Good Morning!
Good morning
Morning
moin
morning
Morning
good AM me
morning.
@ordnungswidrig cool. Glad it worked. What stack did you use in the end?
http://Tech.ml and vega
Anyone here got a good suggestion for something like nippy but that writes out records in a file rather than just a big take it or leave it data structure?
file per record?
I've done something before with baldr and record separators, but that felt a bit janky
file per record would overwhelm the OS file handles I think. There are about 2-10 million records
I like the speed of nippy, and the compression is pretty good too, but I lose a lot of compression by needing to split things up and I lose a lot of file efficiency by having each file be a single vector of records that gets read in
probably not the performance you are looking for, but this is the main reason for ednl https://github.com/lambdaisland/edn-lines
thx 🙂
as this is often the eduction channel, I've been looking at @ben.hammond's blog post here: https://juxt.pro/blog/ontheflycollections-with-reducible and thinking that you don't need to have a reducible for the directory of files, you just need a reducible for each file type, you can then have a vector of eduction of those reducibles which would give you all your short circuiting/ reduced? functionality if you did something like
(eduction ;; changed from sequence thanks to Ben Hammond's advice
cat
[(eduction mappify-record (reducible-type-1 file-1))
(eduction mappfiy-record (redcucible-type-1 file-2))])
you can replace sequence with eduction depending on whether or not you want to have the results in memory or recalculate them each time (from what I understand)
(errors of misunderstanding of the blog post are mine)
I think this simplifies the chaining-reducible
bit.

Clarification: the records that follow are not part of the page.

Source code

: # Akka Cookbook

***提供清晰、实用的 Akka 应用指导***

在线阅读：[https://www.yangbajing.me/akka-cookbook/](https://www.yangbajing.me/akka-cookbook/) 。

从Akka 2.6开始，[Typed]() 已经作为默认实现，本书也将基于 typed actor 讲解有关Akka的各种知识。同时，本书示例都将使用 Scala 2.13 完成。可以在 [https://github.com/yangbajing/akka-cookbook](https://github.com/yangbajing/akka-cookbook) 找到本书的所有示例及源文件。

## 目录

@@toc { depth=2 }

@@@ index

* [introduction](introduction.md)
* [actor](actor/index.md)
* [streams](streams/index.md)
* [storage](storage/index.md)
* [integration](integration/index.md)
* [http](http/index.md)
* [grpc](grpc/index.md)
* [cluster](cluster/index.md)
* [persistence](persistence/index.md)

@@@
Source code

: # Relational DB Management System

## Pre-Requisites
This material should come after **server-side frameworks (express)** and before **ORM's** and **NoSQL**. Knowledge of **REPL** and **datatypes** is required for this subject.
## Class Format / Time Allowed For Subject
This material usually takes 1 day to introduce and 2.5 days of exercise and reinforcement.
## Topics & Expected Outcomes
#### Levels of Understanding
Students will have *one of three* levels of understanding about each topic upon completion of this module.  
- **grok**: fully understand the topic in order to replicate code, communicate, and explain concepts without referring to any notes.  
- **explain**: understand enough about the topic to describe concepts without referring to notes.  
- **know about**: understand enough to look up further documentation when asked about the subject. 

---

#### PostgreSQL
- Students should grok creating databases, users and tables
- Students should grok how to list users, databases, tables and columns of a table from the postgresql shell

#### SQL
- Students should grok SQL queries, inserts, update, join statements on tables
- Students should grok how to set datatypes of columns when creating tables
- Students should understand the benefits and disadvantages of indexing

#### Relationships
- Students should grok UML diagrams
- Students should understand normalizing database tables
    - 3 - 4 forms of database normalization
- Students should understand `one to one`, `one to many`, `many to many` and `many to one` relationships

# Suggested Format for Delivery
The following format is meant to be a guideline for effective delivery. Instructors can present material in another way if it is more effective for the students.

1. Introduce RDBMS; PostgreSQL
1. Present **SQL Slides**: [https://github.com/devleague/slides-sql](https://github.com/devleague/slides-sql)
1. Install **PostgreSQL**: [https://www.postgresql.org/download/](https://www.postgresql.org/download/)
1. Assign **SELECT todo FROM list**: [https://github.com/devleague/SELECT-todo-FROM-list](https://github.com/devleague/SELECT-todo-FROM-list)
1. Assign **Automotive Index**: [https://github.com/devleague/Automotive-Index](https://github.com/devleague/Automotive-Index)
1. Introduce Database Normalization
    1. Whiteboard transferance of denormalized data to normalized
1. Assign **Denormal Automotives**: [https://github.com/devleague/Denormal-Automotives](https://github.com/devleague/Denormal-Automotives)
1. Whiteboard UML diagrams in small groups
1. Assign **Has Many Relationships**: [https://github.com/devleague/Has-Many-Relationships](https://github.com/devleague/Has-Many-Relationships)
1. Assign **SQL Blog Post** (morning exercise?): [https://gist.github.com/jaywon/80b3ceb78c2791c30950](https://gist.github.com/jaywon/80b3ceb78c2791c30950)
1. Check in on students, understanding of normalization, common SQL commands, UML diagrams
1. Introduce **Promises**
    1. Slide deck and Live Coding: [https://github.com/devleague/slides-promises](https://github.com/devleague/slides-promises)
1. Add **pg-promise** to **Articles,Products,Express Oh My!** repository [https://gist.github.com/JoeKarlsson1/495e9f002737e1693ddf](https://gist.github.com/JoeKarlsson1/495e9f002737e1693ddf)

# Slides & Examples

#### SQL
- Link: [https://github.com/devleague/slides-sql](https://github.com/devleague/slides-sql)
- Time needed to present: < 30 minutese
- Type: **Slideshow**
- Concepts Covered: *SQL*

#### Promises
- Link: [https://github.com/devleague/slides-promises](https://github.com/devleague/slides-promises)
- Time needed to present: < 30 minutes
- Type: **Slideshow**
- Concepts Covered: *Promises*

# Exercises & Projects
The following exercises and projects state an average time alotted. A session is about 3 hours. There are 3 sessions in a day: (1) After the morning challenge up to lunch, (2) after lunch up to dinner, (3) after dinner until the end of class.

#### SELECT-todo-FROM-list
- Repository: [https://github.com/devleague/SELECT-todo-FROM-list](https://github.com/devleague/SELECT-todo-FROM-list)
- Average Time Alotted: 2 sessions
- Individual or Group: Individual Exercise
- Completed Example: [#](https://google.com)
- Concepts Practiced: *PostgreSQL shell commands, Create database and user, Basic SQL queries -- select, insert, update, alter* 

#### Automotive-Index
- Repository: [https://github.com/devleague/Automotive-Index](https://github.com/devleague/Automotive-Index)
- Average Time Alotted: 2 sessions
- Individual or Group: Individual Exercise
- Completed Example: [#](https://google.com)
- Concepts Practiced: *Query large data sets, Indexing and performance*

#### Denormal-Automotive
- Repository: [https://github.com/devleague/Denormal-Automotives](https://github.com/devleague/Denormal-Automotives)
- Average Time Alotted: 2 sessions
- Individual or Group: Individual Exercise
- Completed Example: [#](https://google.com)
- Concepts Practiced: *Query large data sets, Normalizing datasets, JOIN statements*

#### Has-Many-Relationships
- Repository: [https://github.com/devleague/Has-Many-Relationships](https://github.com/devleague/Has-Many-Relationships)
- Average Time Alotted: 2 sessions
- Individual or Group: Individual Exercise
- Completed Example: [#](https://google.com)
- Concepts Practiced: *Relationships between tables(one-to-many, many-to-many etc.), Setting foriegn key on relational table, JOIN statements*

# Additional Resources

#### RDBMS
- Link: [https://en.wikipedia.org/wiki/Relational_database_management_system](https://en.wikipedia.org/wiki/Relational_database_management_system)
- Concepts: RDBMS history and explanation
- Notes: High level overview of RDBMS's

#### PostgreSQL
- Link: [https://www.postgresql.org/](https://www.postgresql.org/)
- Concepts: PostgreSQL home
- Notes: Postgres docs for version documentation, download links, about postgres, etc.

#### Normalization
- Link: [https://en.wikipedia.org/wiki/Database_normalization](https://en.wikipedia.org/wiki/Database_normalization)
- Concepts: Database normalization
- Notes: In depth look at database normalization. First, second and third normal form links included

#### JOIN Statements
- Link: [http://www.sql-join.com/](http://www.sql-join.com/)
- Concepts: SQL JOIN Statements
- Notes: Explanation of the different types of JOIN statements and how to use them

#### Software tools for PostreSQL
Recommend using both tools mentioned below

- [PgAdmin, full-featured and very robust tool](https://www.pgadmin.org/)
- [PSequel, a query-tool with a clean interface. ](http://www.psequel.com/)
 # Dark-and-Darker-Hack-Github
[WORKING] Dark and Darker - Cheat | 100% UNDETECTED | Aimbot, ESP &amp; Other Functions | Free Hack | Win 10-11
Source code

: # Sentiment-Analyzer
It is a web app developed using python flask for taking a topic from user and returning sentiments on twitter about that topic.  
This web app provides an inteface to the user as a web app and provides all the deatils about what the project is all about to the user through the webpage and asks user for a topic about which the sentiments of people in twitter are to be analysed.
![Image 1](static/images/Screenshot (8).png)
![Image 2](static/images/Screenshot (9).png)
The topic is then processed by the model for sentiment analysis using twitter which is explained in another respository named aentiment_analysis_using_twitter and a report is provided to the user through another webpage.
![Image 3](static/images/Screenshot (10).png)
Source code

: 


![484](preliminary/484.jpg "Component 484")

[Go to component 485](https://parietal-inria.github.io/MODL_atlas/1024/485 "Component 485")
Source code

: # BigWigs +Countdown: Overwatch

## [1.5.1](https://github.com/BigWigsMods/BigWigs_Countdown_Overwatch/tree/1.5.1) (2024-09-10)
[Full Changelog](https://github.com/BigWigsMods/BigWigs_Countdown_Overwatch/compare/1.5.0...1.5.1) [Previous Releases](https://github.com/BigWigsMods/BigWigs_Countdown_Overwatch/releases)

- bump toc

I think
the real magic happening in cat
looks like transit, based on fressian, might be the sweet spot? Looks like you can read and write individual objects from a stream. https://cognitect.github.io/transit-clj/#cognitect.transit/read
and there is a reducible friendly wrapper already https://gitlab.com/pjstadig/reducibles
An eduction of a reducible might not implement ISeq
, at which point things start breaking
Ah, TIL.